Out of those 31 companies, we have:

3 in New Jersey
1 in Georgia (USA)
3 in California
1 in Oregon
1 in Kentucky
4 in Canada
5 in China
1 in Taiwan
1 in Italy
2 in UK
2 in Hong Kong
1 in Philippines
2 in Pakistan
1 in Japan
1 in Turkey
1 in Germany
1 in India

So now this list of 1000 possible companies willing to compete with JBII for our waste-stream is reduced to NINE companies in all of America, plus the 4 in Canada. Want to actually examine those posts?!?

Here's one in Canada: "We are looking for supplier who can supply HDPE/PP mixed rigid plastic (MRP) per ongoing basis."
and another in Canada: "We are interested in acquiring Mixed Plastics, Post Industrial (Industrial waste) from Car Parts.

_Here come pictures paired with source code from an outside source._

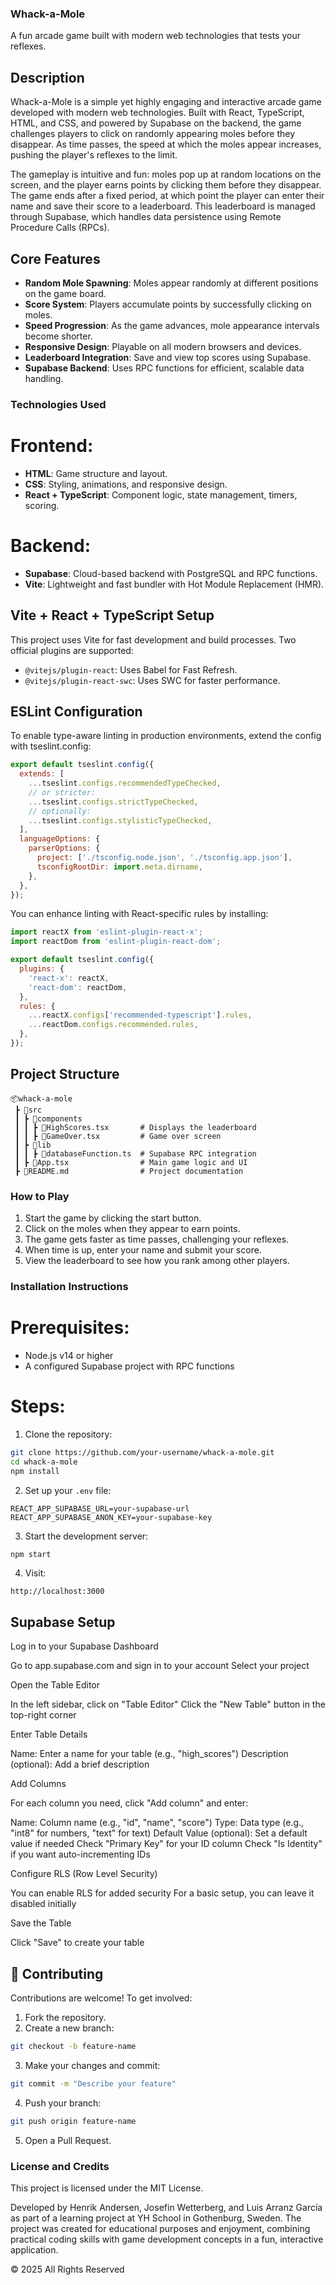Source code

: 
### Whack-a-Mole

A fun arcade game built with modern web technologies that tests your reflexes.

##  Description

Whack-a-Mole is a simple yet highly engaging and interactive arcade game developed with modern web technologies. Built with React, TypeScript, HTML, and CSS, and powered by Supabase on the backend, the game challenges players to click on randomly appearing moles before they disappear. As time passes, the speed at which the moles appear increases, pushing the player's reflexes to the limit.

The gameplay is intuitive and fun: moles pop up at random locations on the screen, and the player earns points by clicking them before they disappear. The game ends after a fixed period, at which point the player can enter their name and save their score to a leaderboard. This leaderboard is managed through Supabase, which handles data persistence using Remote Procedure Calls (RPCs).

##  Core Features

- **Random Mole Spawning**: Moles appear randomly at different positions on the game board.
- **Score System**: Players accumulate points by successfully clicking on moles.
- **Speed Progression**: As the game advances, mole appearance intervals become shorter.
- **Responsive Design**: Playable on all modern browsers and devices.
- **Leaderboard Integration**: Save and view top scores using Supabase.
- **Supabase Backend**: Uses RPC functions for efficient, scalable data handling.

### Technologies Used

# Frontend:
- **HTML**: Game structure and layout.
- **CSS**: Styling, animations, and responsive design.
- **React + TypeScript**: Component logic, state management, timers, scoring.

# Backend:
- **Supabase**: Cloud-based backend with PostgreSQL and RPC functions.
- **Vite**: Lightweight and fast bundler with Hot Module Replacement (HMR).

##  Vite + React + TypeScript Setup

This project uses Vite for fast development and build processes. Two official plugins are supported:

- `@vitejs/plugin-react`: Uses Babel for Fast Refresh.
- `@vitejs/plugin-react-swc`: Uses SWC for faster performance.

##  ESLint Configuration

To enable type-aware linting in production environments, extend the config with tseslint.config:

```js
export default tseslint.config({
  extends: [
    ...tseslint.configs.recommendedTypeChecked,
    // or stricter:
    ...tseslint.configs.strictTypeChecked,
    // optionally:
    ...tseslint.configs.stylisticTypeChecked,
  ],
  languageOptions: {
    parserOptions: {
      project: ['./tsconfig.node.json', './tsconfig.app.json'],
      tsconfigRootDir: import.meta.dirname,
    },
  },
});
```

You can enhance linting with React-specific rules by installing:

```js
import reactX from 'eslint-plugin-react-x';
import reactDom from 'eslint-plugin-react-dom';

export default tseslint.config({
  plugins: {
    'react-x': reactX,
    'react-dom': reactDom,
  },
  rules: {
    ...reactX.configs['recommended-typescript'].rules,
    ...reactDom.configs.recommended.rules,
  },
});
```

##  Project Structure

```
📦whack-a-mole
 ┣ 📂src
 ┃ ┣ 📂components
 ┃ ┃ ┣ 📜HighScores.tsx       # Displays the leaderboard
 ┃ ┃ ┣ 📜GameOver.tsx         # Game over screen
 ┃ ┣ 📂lib
 ┃ ┃ ┣ 📜databaseFunction.ts  # Supabase RPC integration
 ┃ ┣ 📜App.tsx                # Main game logic and UI
 ┣ 📜README.md                # Project documentation
```

### How to Play

1. Start the game by clicking the start button.
2. Click on the moles when they appear to earn points.
3. The game gets faster as time passes, challenging your reflexes.
4. When time is up, enter your name and submit your score.
5. View the leaderboard to see how you rank among other players.

### Installation Instructions

# Prerequisites:
- Node.js v14 or higher
- A configured Supabase project with RPC functions

# Steps:

1. Clone the repository:
```bash
git clone https://github.com/your-username/whack-a-mole.git
cd whack-a-mole
npm install
```

2. Set up your `.env` file:
```
REACT_APP_SUPABASE_URL=your-supabase-url
REACT_APP_SUPABASE_ANON_KEY=your-supabase-key
```

3. Start the development server:
```bash
npm start
```

4. Visit:
```
http://localhost:3000
```

##  Supabase Setup

Log in to your Supabase Dashboard

Go to app.supabase.com and sign in to your account
Select your project

Open the Table Editor

In the left sidebar, click on "Table Editor"
Click the "New Table" button in the top-right corner

Enter Table Details

Name: Enter a name for your table (e.g., "high_scores")
Description (optional): Add a brief description

Add Columns

For each column you need, click "Add column" and enter:

Name: Column name (e.g., "id", "name", "score")
Type: Data type (e.g., "int8" for numbers, "text" for text)
Default Value (optional): Set a default value if needed
Check "Primary Key" for your ID column
Check "Is Identity" if you want auto-incrementing IDs


Configure RLS (Row Level Security)

You can enable RLS for added security
For a basic setup, you can leave it disabled initially


Save the Table

Click "Save" to create your table

## 👥 Contributing

Contributions are welcome! To get involved:

1. Fork the repository.
2. Create a new branch:
```bash
git checkout -b feature-name
```
3. Make your changes and commit:
```bash
git commit -m "Describe your feature"
```
4. Push your branch:
```bash
git push origin feature-name
```
5. Open a Pull Request.

### License and Credits

This project is licensed under the MIT License.

Developed by Henrik Andersen, Josefin Wetterberg, and Luis Arranz García as part of a learning project at YH School in Gothenburg, Sweden. The project was created for educational purposes and enjoyment, combining practical coding skills with game development concepts in a fun, interactive application.

© 2025 All Rights Reserved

If you are able provide these materials please contact us."
and another in Canada: "We are looking to purchase Razors regrind post industrial. If interested please send us more detailed information."
and the final one in Canada: "We buy plastic clean PET HDPE Separate or mixed From Europe and Americas."

That's all they've said they're willing to buy between the 4 of them. I don't think this exercise is worth anymore of my time; once again, your hyperbole has been proven insubstantial.